Elinor Johns rounds up our January MIRLive.
An appreciative audience packed the basement bar of The Harrison on Monday 28th January for our first MIRLive of 2019. We were treated to an interesting variety of creative pieces performed in a relaxed atmosphere, created by Peter Coles, our enthusiastic host for the evening.
Sybil Ruth began the evening with a thought- provoking and evocative piece called “Restored.” Written as a result of a workshop on Brexit, this piece was well- crafted, intertwining two journeys; that of the narrator, taking the bus home from the embassy where she has gained a certificate to restore her German identity, and that of her grandmother, as an immigrant, arriving in the country eighty years earlier. It was an ironic piece about identity, conjuring a sense of displacement, sensitively and gently told through carefully selected details.
The mood shifted a gear when Ronan Fitzgerald took to the stage to present his poem, “The Girl in the Orange Dress,” which was derived from newspaper headlines. Ronan performed his poem perfectly, expertly bringing out the tragi- comic effect of his juxtapositions. His skilled use of repetition and rhythm took us through a myriad of events, succinctly evoked and carefully placed. From “I fell in love/ I fell off the escalator,” through to “fatherhood was like growing wild mushrooms in a death camp,” we were surprised and ultimately moved by the poem, which for all its absurdities was a cogent tale of falling in love “at the supermarket checkout” with “The girl in the orange dress.”
The next piece was called “Unpublished Obituary for a Playwright,” which was extremely well performed by its author, Raoul Colvile. Conversational in tone, the story took the form of a confessional monologue. The strangeness of the playwright’s corpse being wrapped in a carpet was an absurd, yet poignant detail and as the monologue developed, pathos was evoked for the narrator, a lonely and bereaved man, considering the futility of his life.
Kayleigh Cassidy’s autobiographical piece, “Home time,” began with a gentle, comic recounting of growing up in the nineties, charting memories of peer group frictions at primary school, but as the piece developed she inter-wove much darker memories within a fast paced style. The vivid dialogue gave immediacy to the child’s eye view and the hints of family breakdown were drip- fed into the piece so that the audience was left wanting more.
This was followed by “Past Lives,” an interesting internal monologue, in which the many reincarnations of the narrator were presented as a struggle for happiness between the narrator and a lover. Sometimes life allowed for requited love but often destiny would leave the narrator unfulfilled. Nevertheless, the ending was positive. It was beautifully read by its author, Rebekah Lin.

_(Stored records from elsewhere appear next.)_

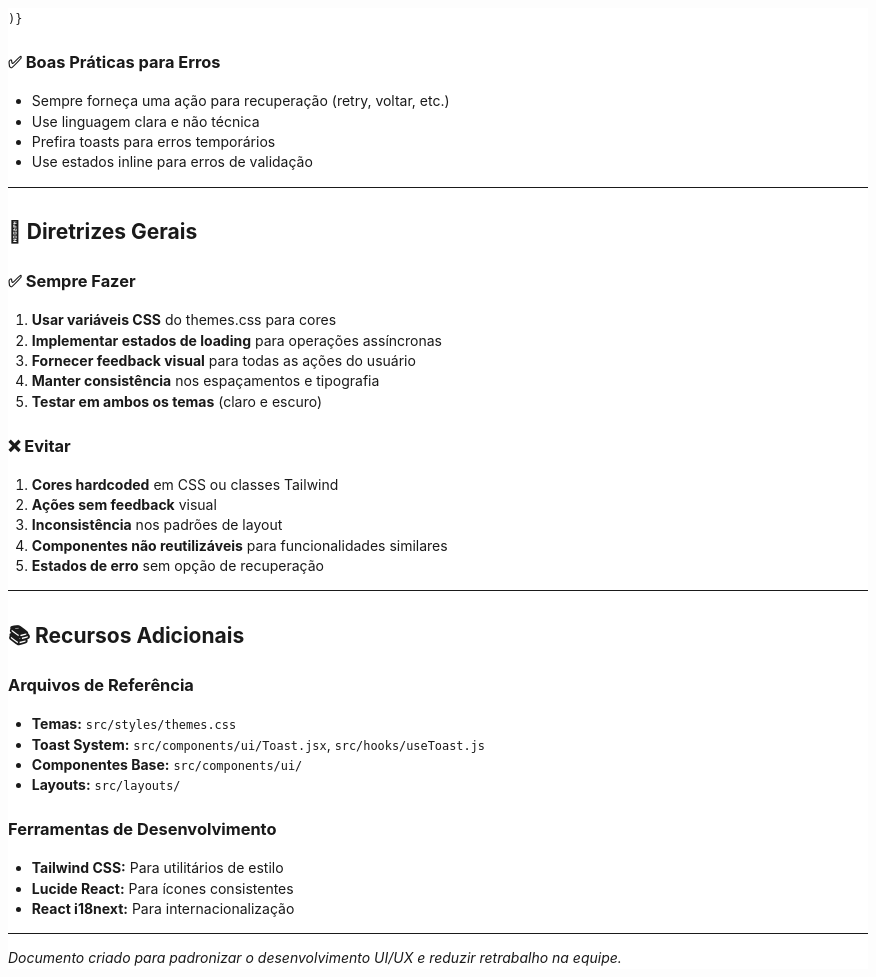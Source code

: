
 ```jsx
)}
```

### ✅ Boas Práticas para Erros
- Sempre forneça uma ação para recuperação (retry, voltar, etc.)
- Use linguagem clara e não técnica
- Prefira toasts para erros temporários
- Use estados inline para erros de validação

---

## 🎯 Diretrizes Gerais

### ✅ Sempre Fazer
1. **Usar variáveis CSS** do themes.css para cores
2. **Implementar estados de loading** para operações assíncronas
3. **Fornecer feedback visual** para todas as ações do usuário
4. **Manter consistência** nos espaçamentos e tipografia
5. **Testar em ambos os temas** (claro e escuro)

### ❌ Evitar
1. **Cores hardcoded** em CSS ou classes Tailwind
2. **Ações sem feedback** visual
3. **Inconsistência** nos padrões de layout
4. **Componentes não reutilizáveis** para funcionalidades similares
5. **Estados de erro** sem opção de recuperação

---

## 📚 Recursos Adicionais

### Arquivos de Referência
- **Temas:** `src/styles/themes.css`
- **Toast System:** `src/components/ui/Toast.jsx`, `src/hooks/useToast.js`
- **Componentes Base:** `src/components/ui/`
- **Layouts:** `src/layouts/`

### Ferramentas de Desenvolvimento
- **Tailwind CSS:** Para utilitários de estilo
- **Lucide React:** Para ícones consistentes
- **React i18next:** Para internacionalização

---

*Documento criado para padronizar o desenvolvimento UI/UX e reduzir retrabalho na equipe.*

This took us to our headline act. Laura Kaye ended the evening with an impressive extract from her next novel, “Parties,” which described a ludicrously lavish party from the waitress’ perspective. Dressed as a mermaid, Mary suffers the indignities of waiting on predatory guests in a surreal environment. Witty and satirical, her piece had us all laughing out loud. It was a highly entertaining way to end a great evening.